What You Need to Know
- Fidelity Charitable received $331 million in digital assets last year through its donor-advised funds, or DAFs.
- The Giving Block, a startup that helps nonprofits accept and raise funds in Bitcoin and other digital assets, saw a similar 16-fold jump in crypto gifts, to $69.6 million last year.
As cryptocurrencies boomed last year, boosting the wealth of investors in the asset class, so did the amount of philanthropic gifts made with digital tokens.
Fidelity Charitable, the largest grant-maker in the U.S., received $331 million in digital assets last year through its donor-advised funds, or DAFs, a nearly 12-fold increase from the $28 million it got in 2020, according to a report released Tuesday.
Bitcoin accounted for 88% of crypto donations, followed by Ether at 11%.
“We’re seeing a mix of donors old and young” with crypto, Jacob Pruitt, Fidelity Charitable’s president, said in an interview. The organization’s team specializing in complex assets tries to sell donations of digital tokens as quickly as possible, he said, because of their volatility and so donors can grant money faster.
Fidelity Charitable, the nonprofit affiliate of Fidelity Investments, and other providers of DAFs can accept assets that many nonprofits can’t, from crypto to stakes in hedge funds and privately owned businesses.
That’s helped fuel a surge of wealth into DAFs, because giving non-cash assets directly to charity comes with a big tax advantage: Under Internal Revenue Service rules, donors can both deduct the value of the gift and avoid any capital-gains tax on the investment. Fidelity Charitable has about $50 billion in assets.
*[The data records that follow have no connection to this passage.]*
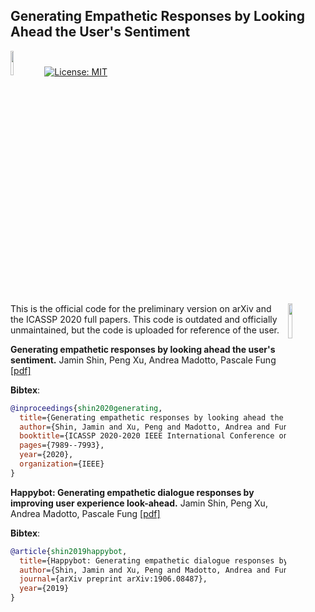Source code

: ## Generating Empathetic Responses by Looking Ahead the User's Sentiment

[<img src="img/pytorch-logo-dark.png" width="10%">](https://pytorch.org) [![License: MIT](https://img.shields.io/badge/License-MIT-yellow.svg)](https://opensource.org/licenses/MIT) 

<img align="right" src="img/HKUST.jpg" width="12%">

This is the official code for the preliminary version on arXiv and the ICASSP 2020 full papers. This code is outdated and officially unmaintained, but the code is uploaded for reference of the user.

**Generating empathetic responses by looking ahead the user's sentiment.** Jamin Shin, Peng Xu, Andrea Madotto, Pascale Fung [[pdf]](https://ieeexplore.ieee.org/abstract/document/9054379)

**Bibtex**:
```bibtex
@inproceedings{shin2020generating,
  title={Generating empathetic responses by looking ahead the user’s sentiment},
  author={Shin, Jamin and Xu, Peng and Madotto, Andrea and Fung, Pascale},
  booktitle={ICASSP 2020-2020 IEEE International Conference on Acoustics, Speech and Signal Processing (ICASSP)},
  pages={7989--7993},
  year={2020},
  organization={IEEE}
}
```

**Happybot: Generating empathetic dialogue responses by improving user experience look-ahead.** Jamin Shin, Peng Xu, Andrea Madotto, Pascale Fung [[pdf]](https://arxiv.org/pdf/1906.08487.pdf)

**Bibtex**:
```bibtex
@article{shin2019happybot,
  title={Happybot: Generating empathetic dialogue responses by improving user experience look-ahead},
  author={Shin, Jamin and Xu, Peng and Madotto, Andrea and Fung, Pascale},
  journal={arXiv preprint arXiv:1906.08487},
  year={2019}
}
```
Last year, two-thirds of donations to Fidelity Charitable came in the form of non-cash assets, according to the organization’s 2022 Giving Report. Total contributions have surged, jumping to $15.3 billion in the fiscal year ended in June, up 43% from the previous 12-month period.
Those assets have made Fidelity Charitable a major player in philanthropy. Grants from the organization rose 13% last year to $10.3 billion, building on a 24% surge in donations in 2020.
While grants to human services charities, like food banks and homeless shelters, surged around the time the pandemic hit, last year’s big trend was a rise in DAF money going to arts and cultural organizations, increasing the sector’s share of Fidelity grants to 9% from 5%.
The popularity of DAFs and the rapid growth of Fidelity Charitable, the largest in the space, have attracted scrutiny from nonprofits, philanthropists and members of Congress, who have voiced concerns that donations are sitting in the funds for too long, providing an immediate tax deduction for money that doesn’t reach working charities in a timely fashion.
Bipartisan legislation, introduced in the Senate last year and in the House this month, would place new rules on DAFs, including a provision that provides an upfront deduction only for money distributed within 15 years.
Pruitt warned new rules could have the unintended consequence of slowing down DAF grant-making to the bare minimum.